Investments should be diverse to ensure that the money will weather financial storms.
“Generally, a mix of guaranteed income and investments that move with markets make an investment portfolio less volatile and reassure that people will not outlive their money,” said David Mirabito, senior financial services executive at Mirabito Financial Group in Fulton. “And Social Security does at least offset some inflationary erosion.”
Living below one’s means is also a mantra of Michelle Shauger, regional vice president of Primerica Financial Services in Rome. Ideally, this should start early in one’s career, long before the last decade or so before retirement.
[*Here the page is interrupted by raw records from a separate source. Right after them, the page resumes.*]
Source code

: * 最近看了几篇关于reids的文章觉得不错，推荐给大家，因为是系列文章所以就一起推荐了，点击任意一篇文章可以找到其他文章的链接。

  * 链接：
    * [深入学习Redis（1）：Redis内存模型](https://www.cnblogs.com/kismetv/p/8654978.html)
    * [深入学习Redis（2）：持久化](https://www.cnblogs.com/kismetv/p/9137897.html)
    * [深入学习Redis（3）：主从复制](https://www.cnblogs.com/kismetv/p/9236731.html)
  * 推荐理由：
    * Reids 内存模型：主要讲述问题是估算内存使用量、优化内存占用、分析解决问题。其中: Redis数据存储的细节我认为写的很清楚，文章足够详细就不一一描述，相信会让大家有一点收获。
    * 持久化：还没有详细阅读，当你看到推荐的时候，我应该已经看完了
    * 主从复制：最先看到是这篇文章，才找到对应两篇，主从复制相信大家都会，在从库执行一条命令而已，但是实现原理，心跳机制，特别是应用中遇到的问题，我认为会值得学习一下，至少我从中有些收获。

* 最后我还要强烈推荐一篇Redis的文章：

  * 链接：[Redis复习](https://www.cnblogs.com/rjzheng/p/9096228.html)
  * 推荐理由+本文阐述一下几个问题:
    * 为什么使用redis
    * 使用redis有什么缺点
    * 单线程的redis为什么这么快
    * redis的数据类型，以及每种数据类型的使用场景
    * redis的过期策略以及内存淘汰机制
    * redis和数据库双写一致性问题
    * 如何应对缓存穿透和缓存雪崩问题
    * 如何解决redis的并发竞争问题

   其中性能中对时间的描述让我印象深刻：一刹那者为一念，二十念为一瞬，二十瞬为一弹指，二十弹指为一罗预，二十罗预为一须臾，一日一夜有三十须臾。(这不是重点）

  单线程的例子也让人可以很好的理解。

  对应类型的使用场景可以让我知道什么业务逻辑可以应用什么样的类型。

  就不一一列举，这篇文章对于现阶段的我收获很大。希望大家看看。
“Begin by saving the match in your employer plan and the difference of 10% of gross income into a Roth IRA,” she said. “Set a goal to max out a Roth IRA each year for tax-free growth. As you make more money, increase the percentage you save.”
She encourages clients to establish three accounts for savings: a short-term, high-yield savings for emergencies; a mid-term, high-yield and tax-free savings for things like purchasing real estate, traveling, helping others; and an emergency fund with three to six months’ worth of expenses in case of a job loss or health problem curtails the household income.
Shauger also cautions clients to never carry a credit card balance. If it’s paid off monthly, it accrues no interest. For those already in credit card debt, she advises, “start by saving one month of expenses in your short-term emergency fund. Then, get out of credit card debt. Then save three to six months’ expenses in your middle bucket.
“Make sure that you have a full analysis of your goals and what you should be saving each month in each account to accomplish your unique goals.”